## WHAT YOU HAVE TO DO:
Write out every line below that contains "Backend".

## MATERIAL SHOWN:
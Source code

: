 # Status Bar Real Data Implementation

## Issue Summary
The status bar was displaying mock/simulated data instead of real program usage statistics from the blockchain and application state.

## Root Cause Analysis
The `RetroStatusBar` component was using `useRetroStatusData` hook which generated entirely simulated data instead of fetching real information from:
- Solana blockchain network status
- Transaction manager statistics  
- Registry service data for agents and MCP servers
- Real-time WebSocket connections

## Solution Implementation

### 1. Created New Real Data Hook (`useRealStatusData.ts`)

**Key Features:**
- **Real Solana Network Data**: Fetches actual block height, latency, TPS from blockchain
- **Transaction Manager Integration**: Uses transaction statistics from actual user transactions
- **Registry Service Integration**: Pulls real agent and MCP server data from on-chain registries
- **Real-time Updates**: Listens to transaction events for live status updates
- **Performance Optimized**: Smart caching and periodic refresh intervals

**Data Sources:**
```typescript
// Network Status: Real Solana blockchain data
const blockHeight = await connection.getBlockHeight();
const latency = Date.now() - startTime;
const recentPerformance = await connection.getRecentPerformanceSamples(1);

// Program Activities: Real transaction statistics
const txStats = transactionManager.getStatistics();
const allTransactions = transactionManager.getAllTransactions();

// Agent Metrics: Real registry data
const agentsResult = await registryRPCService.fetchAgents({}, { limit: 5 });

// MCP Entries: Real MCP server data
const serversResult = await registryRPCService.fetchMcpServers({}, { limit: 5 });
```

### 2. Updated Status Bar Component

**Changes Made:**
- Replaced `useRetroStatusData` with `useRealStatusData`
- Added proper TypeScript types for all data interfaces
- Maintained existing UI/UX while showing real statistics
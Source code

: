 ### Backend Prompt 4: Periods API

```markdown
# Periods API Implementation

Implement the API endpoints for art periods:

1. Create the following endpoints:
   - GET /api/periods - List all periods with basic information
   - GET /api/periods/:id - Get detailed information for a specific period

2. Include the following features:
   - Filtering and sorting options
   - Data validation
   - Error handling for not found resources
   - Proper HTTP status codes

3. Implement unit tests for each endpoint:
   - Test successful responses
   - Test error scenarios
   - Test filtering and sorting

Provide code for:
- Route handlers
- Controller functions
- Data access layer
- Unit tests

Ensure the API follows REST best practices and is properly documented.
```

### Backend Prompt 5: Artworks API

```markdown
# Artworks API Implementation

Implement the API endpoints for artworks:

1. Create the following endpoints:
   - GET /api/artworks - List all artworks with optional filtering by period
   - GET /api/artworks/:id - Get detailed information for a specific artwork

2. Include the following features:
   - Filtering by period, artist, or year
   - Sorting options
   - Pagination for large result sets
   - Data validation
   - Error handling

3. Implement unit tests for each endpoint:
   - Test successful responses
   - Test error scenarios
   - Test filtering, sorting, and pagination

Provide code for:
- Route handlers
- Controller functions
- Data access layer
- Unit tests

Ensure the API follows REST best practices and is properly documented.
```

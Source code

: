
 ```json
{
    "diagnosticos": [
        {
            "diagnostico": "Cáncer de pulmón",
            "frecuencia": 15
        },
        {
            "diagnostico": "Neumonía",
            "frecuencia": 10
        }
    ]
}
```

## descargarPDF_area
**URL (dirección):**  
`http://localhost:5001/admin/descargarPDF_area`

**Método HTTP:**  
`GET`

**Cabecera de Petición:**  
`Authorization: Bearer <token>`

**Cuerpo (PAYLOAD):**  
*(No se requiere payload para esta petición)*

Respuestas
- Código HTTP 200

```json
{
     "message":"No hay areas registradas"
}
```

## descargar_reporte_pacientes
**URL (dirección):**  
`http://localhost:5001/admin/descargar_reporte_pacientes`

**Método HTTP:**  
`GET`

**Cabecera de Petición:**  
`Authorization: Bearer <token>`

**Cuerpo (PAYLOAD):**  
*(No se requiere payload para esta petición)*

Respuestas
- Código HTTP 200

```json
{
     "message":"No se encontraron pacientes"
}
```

## EXERCISE OUTPUT:
: ### Backend Prompt 4: Periods API
### Backend Prompt 5: Artworks API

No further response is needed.